- Exercise prompt
Copy the following data exactly and drop the pictures.

- Stored data
═══
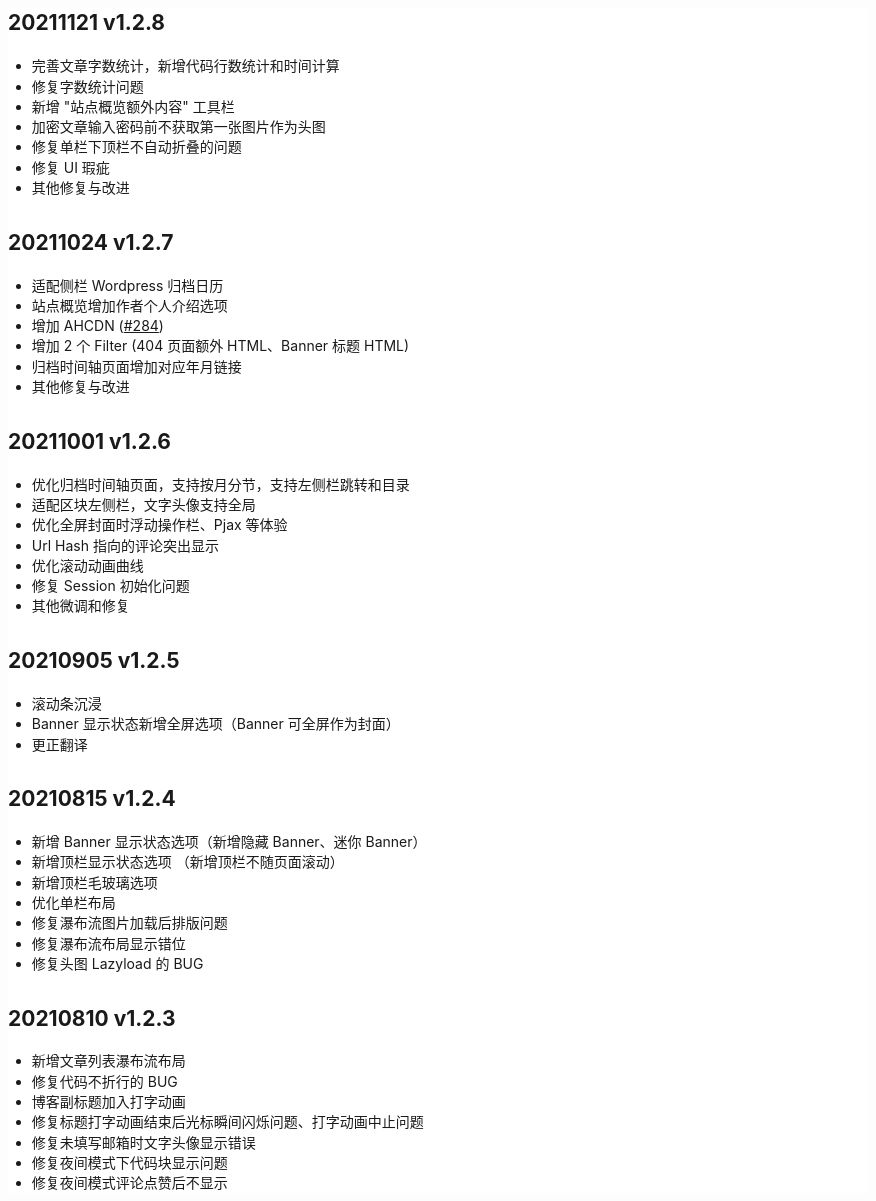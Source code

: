 ## 20211121 v1.2.8
+ 完善文章字数统计，新增代码行数统计和时间计算
+ 修复字数统计问题
+ 新增 "站点概览额外内容" 工具栏
+ 加密文章输入密码前不获取第一张图片作为头图
+ 修复单栏下顶栏不自动折叠的问题
+ 修复 UI 瑕疵
+ 其他修复与改进

## 20211024 v1.2.7
+ 适配侧栏 Wordpress 归档日历
+ 站点概览增加作者个人介绍选项
+ 增加 AHCDN ([#284](https://github.com/solstice23/argon-theme/issues/284))
+ 增加 2 个 Filter (404 页面额外 HTML、Banner 标题 HTML)
+ 归档时间轴页面增加对应年月链接
+ 其他修复与改进

## 20211001 v1.2.6
+ 优化归档时间轴页面，支持按月分节，支持左侧栏跳转和目录
+ 适配区块左侧栏，文字头像支持全局
+ 优化全屏封面时浮动操作栏、Pjax 等体验
+ Url Hash 指向的评论突出显示
+ 优化滚动动画曲线
+ 修复 Session 初始化问题
+ 其他微调和修复

## 20210905 v1.2.5
+ 滚动条沉浸
+ Banner 显示状态新增全屏选项（Banner 可全屏作为封面）
+ 更正翻译

## 20210815 v1.2.4
+ 新增 Banner 显示状态选项（新增隐藏 Banner、迷你 Banner）
+ 新增顶栏显示状态选项 （新增顶栏不随页面滚动）
+ 新增顶栏毛玻璃选项
+ 优化单栏布局
+ 修复瀑布流图片加载后排版问题
+ 修复瀑布流布局显示错位
+ 修复头图 Lazyload 的 BUG


## 20210810 v1.2.3
+ 新增文章列表瀑布流布局
+ 修复代码不折行的 BUG
+ 博客副标题加入打字动画
+ 修复标题打字动画结束后光标瞬间闪烁问题、打字动画中止问题
+ 修复未填写邮箱时文字头像显示错误
+ 修复夜间模式下代码块显示问题
+ 修复夜间模式评论点赞后不显示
═══
- Answer
Source code

: ## 20211121 v1.2.8
+ 完善文章字数统计，新增代码行数统计和时间计算
+ 修复字数统计问题
+ 新增 "站点概览额外内容" 工具栏
+ 加密文章输入密码前不获取第一张图片作为头图
+ 修复单栏下顶栏不自动折叠的问题
+ 修复 UI 瑕疵
+ 其他修复与改进

## 20211024 v1.2.7
+ 适配侧栏 Wordpress 归档日历
+ 站点概览增加作者个人介绍选项
+ 增加 AHCDN ([#284](https://github.com/solstice23/argon-theme/issues/284))
+ 增加 2 个 Filter (404 页面额外 HTML、Banner 标题 HTML)
+ 归档时间轴页面增加对应年月链接
+ 其他修复与改进

## 20211001 v1.2.6
+ 优化归档时间轴页面，支持按月分节，支持左侧栏跳转和目录
+ 适配区块左侧栏，文字头像支持全局
+ 优化全屏封面时浮动操作栏、Pjax 等体验
+ Url Hash 指向的评论突出显示
+ 优化滚动动画曲线
+ 修复 Session 初始化问题
+ 其他微调和修复

## 20210905 v1.2.5
+ 滚动条沉浸
+ Banner 显示状态新增全屏选项（Banner 可全屏作为封面）
+ 更正翻译

## 20210815 v1.2.4
+ 新增 Banner 显示状态选项（新增隐藏 Banner、迷你 Banner）
+ 新增顶栏显示状态选项 （新增顶栏不随页面滚动）
+ 新增顶栏毛玻璃选项
+ 优化单栏布局
+ 修复瀑布流图片加载后排版问题
+ 修复瀑布流布局显示错位
+ 修复头图 Lazyload 的 BUG


## 20210810 v1.2.3
+ 新增文章列表瀑布流布局
+ 修复代码不折行的 BUG
+ 博客副标题加入打字动画
+ 修复标题打字动画结束后光标瞬间闪烁问题、打字动画中止问题
+ 修复未填写邮箱时文字头像显示错误
+ 修复夜间模式下代码块显示问题
+ 修复夜间模式评论点赞后不显示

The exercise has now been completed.